Genç erkekler ve genç kadınları aynı eve toplamışlar. Anladığım o evde kalmıyorlar. Kızlar takma kirpik, takma saç, takma diş, takma tırnaklar, koca koca takılar, uykular, kapanmayan ağızlar, öcü gibi sap sap eden kocaman dudaklar. Ve kalın kocaman bacaklarının altına giydikleri 30 numara takoz gibi ayakkabılar. Mecburlar bunları giymeye, çünkü hepsi çok kısa boylu... Takma dediklerimi bir çıkart, felaket. Ya erkekler? Daracık, skini dedikleri pantolonlar, pacalar kısa, ayaklar çorapsız. Ve tabi ki işsiz güçsüz bir dolu adam... İşi gücü olsa orada ne işi var, bütün gün o koltukta nasıl oturur?.. Bomboş oturduklarına göre “avaremu avaremu” durumları.

Hiç parasız, hep parasız bu genç adamlar... Hepsi karşılıklı, yatay-dikey birbirlerine yazıyorlar. Tıngır teneke sohbetler, olmayan duyguları, olmayan cümlelerle anlatmaya çalışan boru sesli adamlar ve tiz sesli kadınlar... Hayatın anlamını oralarda arıyorlar. Hayat zaten yeterince anlamlı değil... Yeterince "otur sıfır " hali.. Kızlar olmayan ve olmayacak ilişkileri üzerinden birbirlerine ile kavga ediyor. Ciyak ciyak, koca ağızlarını aça aça, koca topuklu ayakkabılarıyla, birbirlerinin üzerine saldırıyorlar. Ağızlarını o kadar kocaman açıyorlar ki; dişleri 32 değil, sanki 64 tane. Zor yürüyorlar, çarpık çarpık, bıraksalar birbirlerini lime lime edecek gibi saldırıyorlar.

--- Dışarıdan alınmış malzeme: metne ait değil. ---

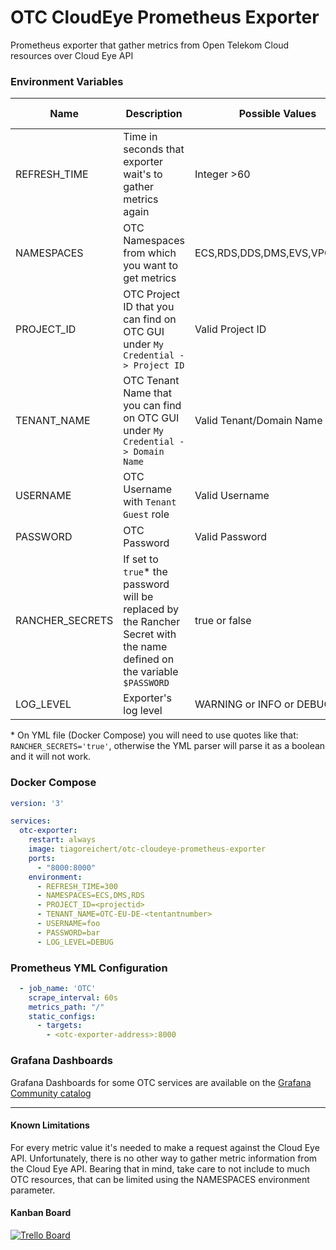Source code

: # OTC CloudEye Prometheus Exporter
Prometheus exporter that gather metrics from Open Telekom Cloud resources over Cloud Eye API

### Environment Variables
Name     | Description | Possible Values | Default Value
---------|-------------|-----------------|-----------
REFRESH_TIME | Time in seconds that exporter wait's to gather metrics again | Integer >60 | 300
NAMESPACES | OTC Namespaces from which you want to get metrics | ECS,RDS,DDS,DMS,EVS,VPC,ELB... | -
PROJECT_ID | OTC Project ID that you can find on OTC GUI under `My Credential -> Project ID` | Valid Project ID | -
TENANT_NAME | OTC Tenant Name that you can find on OTC GUI under `My Credential -> Domain Name` | Valid Tenant/Domain Name | -
USERNAME | OTC Username with `Tenant Guest` role | Valid Username | - 
PASSWORD | OTC Password | Valid Password | - 
RANCHER_SECRETS | If set to `true`* the password will be replaced by the Rancher Secret with the name defined on the variable `$PASSWORD` | true or false | false
LOG_LEVEL | Exporter's log level | WARNING or INFO or DEBUG | INFO
\* On YML file (Docker Compose) you will need to use quotes like that: `RANCHER_SECRETS='true'`, otherwise the YML parser will parse it as a boolean and it will not work.

### Docker Compose
``` yaml
version: '3'

services:
  otc-exporter:
    restart: always
    image: tiagoreichert/otc-cloudeye-prometheus-exporter
    ports:
      - "8000:8000"
    environment:
      - REFRESH_TIME=300
      - NAMESPACES=ECS,DMS,RDS
      - PROJECT_ID=<projectid>
      - TENANT_NAME=OTC-EU-DE-<tentantnumber>
      - USERNAME=foo
      - PASSWORD=bar
      - LOG_LEVEL=DEBUG
```

### Prometheus YML Configuration
```yaml
  - job_name: 'OTC'
    scrape_interval: 60s
    metrics_path: "/"
    static_configs:
      - targets:
        - <otc-exporter-address>:8000
```

### Grafana Dashboards
Grafana Dashboards for some OTC services are available on the [Grafana Community catalog](https://grafana.com/orgs/tiagoreichert)

---

#### Known Limitations
For every metric value it's needed to make a request against the Cloud Eye API.
Unfortunately, there is no other way to gather metric information from the Cloud Eye API.
Bearing that in mind, take care to not include to much OTC resources, that can be
limited using the NAMESPACES environment parameter.

#### Kanban Board

[![Trello Board](https://upload.wikimedia.org/wikipedia/commons/thumb/7/7a/Trello-logo-blue.svg/200px-Trello-logo-blue.svg.png)](https://trello.com/b/IgXJprlt)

Kadın olmaktan nefret ediyorum.. Kadın kavgalarının en çirkini "erkek kavgası".. Bu kavgaları yapmasalar, bu yazıyı yazmayacaktım zaten. Peki adamlar ne yapıyor? İşi gücü yok, evlendiklerinde evlerini nasıl geçindirecekleri kendinden menkul bu genç adamlar, her daim erkekliğin, delikanlılığın kitabını yazıyorlar. Onlar da kavga ediyor, bıraksalar horoz gibi dövüşecekler... Milyonlarca insan, kendi ilişkilerini, kendi sarılmalarını, kendi öpüşmelerini, bir kenara bırakıp, bu insanları seyrediyor.

Yaşlı bir kadın da almışlar bu eve. Aşk her yaşta lazımmış gibi. Yaşlı bir insan aşk mı aramalı? Hayat arkadaşı mı aramalı? Sorusu arasında gidip geliyorum. “Amannnnn … Bana ne ne ararsa arasın” diyorum. Yeterki; ben, sen, o, TV izleyicileri, görmesin yeter diyorum... Kadın, kendisini anlamak, dinlemek istemeyen bir dolu genç kadına elemli hayatını anlatıp duruyor. Bir sus diyorum..

Git! Allahaşkına, evine git,ne beklersen bekle diyorum. Bilirim.. “Herkes kendinin kanaat önderi olmalı” derler! Ve bilirim, Hayatta herkes kaybediyor... Ama sizinki aleni. Ve ben bunları niye biliyorum. Dert burada. Son olarak. Sizi seyrederken, çocuklar adına, gençler adına, gelecek adına, ilişkiler adına, sizin hayattan, aileden anladıklarınız adına… Diyorum ki; acı mühim değil, umut yoruyor insanı.

Funda'ya takılanlar...

Angelina Jolie ve Brad Pitt çifti ayrılıyorlarmış. 2004 yılında evlenen, 3 biyolojik, 3 evlatlık, toplam 6 çocuğu olan çiftin boşanma davasını, bütün dünya basını yazıyor, çiziyor ve konuşuyormuş....Kadın kocasını, alkol ve uyuşturucu bağımlısı diye suçluyormuş. Öfke kontrolü varmış.. Neyse.. Bizim basın ne yaptı? Ingilizce de “Allahından bul”, “Etme bulma dünyası”, “Eden bulur” deyimleri var mı? Nasıl söylenir bilemem? Ama elalemin evliliği, elalemin ahı bizim hesabımıza, bizim dualarımıza, ahlarımıza ne ara girdi onu anlayamadım? Belki eski karısı Jennifer'in ne ahı vardır, ne bedduası? Umuru bile değildir, aradan yıllar geçmiş.. Bu hiç alakasız "Ah kafası" Olmadı tatlım.. Beğenmedim tatlım.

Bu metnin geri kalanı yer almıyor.